■ EXERCISE INSTRUCTIONS
Below are records. Find each line in them that holds the word "Tastaturen" and copy it.

■ GIVEN DATA

⟨

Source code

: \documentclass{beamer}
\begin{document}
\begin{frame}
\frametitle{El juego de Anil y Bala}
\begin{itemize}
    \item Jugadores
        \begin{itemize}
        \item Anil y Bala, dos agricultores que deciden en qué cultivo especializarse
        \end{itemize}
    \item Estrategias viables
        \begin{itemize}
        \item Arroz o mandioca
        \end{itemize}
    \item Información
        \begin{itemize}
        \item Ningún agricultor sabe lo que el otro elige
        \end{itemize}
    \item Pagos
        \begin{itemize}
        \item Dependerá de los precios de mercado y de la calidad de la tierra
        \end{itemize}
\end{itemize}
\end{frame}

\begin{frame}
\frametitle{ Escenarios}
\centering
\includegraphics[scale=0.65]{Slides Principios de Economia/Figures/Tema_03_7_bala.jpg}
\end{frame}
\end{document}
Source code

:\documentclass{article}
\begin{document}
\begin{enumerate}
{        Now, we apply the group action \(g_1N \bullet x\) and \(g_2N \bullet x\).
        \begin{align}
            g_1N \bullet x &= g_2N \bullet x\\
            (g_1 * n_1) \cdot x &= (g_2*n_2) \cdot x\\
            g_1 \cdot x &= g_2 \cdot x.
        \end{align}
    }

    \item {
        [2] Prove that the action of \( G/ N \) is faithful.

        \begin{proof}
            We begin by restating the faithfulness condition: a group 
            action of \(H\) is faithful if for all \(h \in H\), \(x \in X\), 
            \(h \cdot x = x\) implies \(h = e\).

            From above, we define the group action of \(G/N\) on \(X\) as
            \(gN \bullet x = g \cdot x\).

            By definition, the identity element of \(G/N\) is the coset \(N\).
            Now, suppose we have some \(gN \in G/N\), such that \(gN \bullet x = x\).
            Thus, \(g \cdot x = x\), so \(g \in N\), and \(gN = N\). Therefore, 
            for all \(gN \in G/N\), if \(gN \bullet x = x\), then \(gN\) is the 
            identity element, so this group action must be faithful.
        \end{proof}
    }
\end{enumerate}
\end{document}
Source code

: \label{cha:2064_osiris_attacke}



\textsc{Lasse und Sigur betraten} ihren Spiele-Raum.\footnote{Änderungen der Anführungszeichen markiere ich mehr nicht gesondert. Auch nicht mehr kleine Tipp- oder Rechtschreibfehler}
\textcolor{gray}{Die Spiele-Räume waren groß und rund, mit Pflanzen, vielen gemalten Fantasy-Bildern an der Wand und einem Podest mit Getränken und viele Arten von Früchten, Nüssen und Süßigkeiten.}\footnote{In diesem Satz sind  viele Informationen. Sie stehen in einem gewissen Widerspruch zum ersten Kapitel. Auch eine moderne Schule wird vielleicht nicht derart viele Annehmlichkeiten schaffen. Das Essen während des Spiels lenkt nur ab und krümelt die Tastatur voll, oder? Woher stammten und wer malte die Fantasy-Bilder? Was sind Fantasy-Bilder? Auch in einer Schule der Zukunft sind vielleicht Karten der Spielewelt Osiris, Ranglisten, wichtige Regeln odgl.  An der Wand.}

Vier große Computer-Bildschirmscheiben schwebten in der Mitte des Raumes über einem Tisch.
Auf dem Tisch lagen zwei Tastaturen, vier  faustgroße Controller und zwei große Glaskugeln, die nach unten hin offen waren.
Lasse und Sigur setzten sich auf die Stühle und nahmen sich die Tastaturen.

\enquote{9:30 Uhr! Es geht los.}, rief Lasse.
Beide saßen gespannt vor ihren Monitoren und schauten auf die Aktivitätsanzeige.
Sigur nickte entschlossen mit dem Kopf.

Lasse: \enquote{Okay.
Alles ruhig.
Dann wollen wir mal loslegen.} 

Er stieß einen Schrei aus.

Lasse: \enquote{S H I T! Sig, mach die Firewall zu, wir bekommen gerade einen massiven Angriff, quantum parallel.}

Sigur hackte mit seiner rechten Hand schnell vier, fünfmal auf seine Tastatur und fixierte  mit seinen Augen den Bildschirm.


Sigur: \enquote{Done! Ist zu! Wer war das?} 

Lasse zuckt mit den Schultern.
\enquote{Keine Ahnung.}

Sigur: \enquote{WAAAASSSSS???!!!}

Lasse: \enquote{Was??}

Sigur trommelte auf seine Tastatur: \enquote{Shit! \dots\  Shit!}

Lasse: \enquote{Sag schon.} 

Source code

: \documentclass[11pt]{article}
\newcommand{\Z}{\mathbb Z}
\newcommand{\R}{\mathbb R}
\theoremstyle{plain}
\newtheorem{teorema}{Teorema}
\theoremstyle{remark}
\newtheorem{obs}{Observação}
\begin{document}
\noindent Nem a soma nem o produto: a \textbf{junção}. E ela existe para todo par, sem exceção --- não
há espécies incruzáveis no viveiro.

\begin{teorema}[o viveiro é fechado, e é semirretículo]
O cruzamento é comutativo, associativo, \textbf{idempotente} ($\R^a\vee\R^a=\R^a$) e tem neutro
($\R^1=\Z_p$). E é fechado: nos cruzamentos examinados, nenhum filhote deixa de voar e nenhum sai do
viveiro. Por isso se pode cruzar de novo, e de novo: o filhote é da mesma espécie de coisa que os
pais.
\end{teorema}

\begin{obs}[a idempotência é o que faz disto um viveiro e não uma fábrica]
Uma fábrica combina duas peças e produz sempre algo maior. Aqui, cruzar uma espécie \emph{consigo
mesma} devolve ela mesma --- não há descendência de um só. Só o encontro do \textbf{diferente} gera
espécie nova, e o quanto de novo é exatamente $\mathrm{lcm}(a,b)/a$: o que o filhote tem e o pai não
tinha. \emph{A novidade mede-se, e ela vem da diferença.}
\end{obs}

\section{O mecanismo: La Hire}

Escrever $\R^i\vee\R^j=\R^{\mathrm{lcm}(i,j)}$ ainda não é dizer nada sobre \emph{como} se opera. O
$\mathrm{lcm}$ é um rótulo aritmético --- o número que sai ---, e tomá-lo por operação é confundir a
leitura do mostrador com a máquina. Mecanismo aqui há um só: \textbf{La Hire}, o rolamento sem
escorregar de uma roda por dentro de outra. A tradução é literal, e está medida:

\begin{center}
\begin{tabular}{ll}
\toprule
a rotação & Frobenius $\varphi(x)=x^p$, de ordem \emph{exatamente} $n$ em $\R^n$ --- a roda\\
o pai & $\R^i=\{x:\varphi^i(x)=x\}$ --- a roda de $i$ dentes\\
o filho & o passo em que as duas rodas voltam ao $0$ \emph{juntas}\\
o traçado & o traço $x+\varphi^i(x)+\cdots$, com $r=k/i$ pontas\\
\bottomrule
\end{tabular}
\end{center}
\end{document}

⟩

■ SOLVED EXERCISE
Auf dem Tisch lagen zwei Tastaturen, vier  faustgroße Controller und zwei große Glaskugeln, die nach unten hin offen waren.
Lasse und Sigur setzten sich auf die Stühle und nahmen sich die Tastaturen.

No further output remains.